• _WORK TASK_
For this exercise, reproduce the entries below exactly, but only from the line containing "[Alcion supports their" through the line containing "Niraj Jetly* |", both included.

── DATA RECORDS

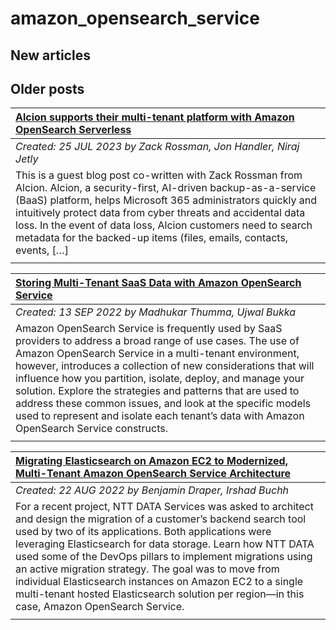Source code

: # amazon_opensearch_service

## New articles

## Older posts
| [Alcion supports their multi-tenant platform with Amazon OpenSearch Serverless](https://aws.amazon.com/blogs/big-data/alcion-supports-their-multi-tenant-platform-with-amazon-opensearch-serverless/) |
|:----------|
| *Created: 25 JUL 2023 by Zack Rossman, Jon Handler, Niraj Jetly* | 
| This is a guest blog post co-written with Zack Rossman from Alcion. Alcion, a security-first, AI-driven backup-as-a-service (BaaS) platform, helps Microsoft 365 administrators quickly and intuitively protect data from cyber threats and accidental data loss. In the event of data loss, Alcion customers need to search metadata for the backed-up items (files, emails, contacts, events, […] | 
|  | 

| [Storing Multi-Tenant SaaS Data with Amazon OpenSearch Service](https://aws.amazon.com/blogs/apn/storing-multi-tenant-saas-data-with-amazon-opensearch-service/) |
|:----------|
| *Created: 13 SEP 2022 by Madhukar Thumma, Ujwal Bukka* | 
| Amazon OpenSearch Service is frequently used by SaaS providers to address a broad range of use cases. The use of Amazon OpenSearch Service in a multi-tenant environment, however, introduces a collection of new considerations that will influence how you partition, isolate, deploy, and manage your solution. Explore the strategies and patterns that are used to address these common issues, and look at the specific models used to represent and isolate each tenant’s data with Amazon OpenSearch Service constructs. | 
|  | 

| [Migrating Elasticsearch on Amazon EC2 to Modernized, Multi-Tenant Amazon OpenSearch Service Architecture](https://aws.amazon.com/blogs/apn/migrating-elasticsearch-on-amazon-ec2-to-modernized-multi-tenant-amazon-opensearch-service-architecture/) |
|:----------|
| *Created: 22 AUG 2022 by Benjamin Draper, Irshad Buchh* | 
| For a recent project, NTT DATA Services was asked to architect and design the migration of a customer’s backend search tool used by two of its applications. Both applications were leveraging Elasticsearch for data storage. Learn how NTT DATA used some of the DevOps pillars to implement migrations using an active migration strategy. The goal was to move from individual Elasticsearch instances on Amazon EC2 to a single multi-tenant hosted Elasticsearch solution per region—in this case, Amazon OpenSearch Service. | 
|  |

────

• _OUTPUT BELOW_
| [Alcion supports their multi-tenant platform with Amazon OpenSearch Serverless](https://aws.amazon.com/blogs/big-data/alcion-supports-their-multi-tenant-platform-with-amazon-opensearch-serverless/) |
|:----------|
| *Created: 25 JUL 2023 by Zack Rossman, Jon Handler, Niraj Jetly* | 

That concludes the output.